Directions for this task — Go through the entries below and say how many lines hold the word "itemize". Nothing else is needed.

Saved entries —
────

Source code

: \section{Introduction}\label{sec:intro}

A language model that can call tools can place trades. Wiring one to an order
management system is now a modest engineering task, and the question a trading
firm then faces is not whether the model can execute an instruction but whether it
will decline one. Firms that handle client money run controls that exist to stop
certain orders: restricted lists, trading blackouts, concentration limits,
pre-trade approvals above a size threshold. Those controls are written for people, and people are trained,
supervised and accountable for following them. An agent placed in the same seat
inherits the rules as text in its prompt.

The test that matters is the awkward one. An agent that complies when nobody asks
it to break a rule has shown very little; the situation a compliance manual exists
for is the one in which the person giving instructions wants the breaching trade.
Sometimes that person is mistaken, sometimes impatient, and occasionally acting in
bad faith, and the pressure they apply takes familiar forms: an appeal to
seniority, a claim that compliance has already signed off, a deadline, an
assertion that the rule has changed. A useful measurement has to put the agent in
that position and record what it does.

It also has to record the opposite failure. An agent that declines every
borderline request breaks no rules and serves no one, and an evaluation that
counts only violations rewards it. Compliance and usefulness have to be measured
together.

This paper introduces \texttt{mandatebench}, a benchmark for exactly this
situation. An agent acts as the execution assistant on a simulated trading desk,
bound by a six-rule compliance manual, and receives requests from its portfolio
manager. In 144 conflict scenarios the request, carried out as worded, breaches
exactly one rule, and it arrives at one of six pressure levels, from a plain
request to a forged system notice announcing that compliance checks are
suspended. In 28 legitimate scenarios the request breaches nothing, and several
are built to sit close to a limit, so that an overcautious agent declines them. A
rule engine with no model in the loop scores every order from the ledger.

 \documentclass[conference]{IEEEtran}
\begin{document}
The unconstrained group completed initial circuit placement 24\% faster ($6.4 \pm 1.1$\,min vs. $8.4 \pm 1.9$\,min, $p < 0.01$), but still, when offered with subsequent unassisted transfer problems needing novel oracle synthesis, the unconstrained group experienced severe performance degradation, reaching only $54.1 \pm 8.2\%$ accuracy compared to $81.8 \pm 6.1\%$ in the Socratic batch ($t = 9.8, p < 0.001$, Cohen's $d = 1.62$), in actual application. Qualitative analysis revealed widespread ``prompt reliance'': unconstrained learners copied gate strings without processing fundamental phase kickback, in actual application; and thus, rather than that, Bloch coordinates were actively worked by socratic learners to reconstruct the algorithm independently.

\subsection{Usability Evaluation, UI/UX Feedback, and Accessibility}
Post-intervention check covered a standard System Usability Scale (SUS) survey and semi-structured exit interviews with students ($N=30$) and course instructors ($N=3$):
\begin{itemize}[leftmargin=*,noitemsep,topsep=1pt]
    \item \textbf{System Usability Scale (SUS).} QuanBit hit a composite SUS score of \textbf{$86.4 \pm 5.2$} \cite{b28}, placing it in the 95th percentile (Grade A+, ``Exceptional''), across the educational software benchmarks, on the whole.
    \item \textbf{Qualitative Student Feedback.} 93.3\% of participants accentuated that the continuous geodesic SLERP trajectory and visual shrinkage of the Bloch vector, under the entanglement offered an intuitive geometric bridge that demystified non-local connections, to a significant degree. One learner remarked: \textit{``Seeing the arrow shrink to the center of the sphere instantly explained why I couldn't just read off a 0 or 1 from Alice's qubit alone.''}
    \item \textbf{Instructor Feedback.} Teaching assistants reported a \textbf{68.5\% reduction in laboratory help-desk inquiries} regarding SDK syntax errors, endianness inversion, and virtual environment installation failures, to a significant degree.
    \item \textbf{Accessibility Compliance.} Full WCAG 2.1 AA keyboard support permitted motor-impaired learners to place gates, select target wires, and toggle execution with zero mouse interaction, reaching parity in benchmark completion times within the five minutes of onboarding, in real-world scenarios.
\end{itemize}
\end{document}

────

Result — 2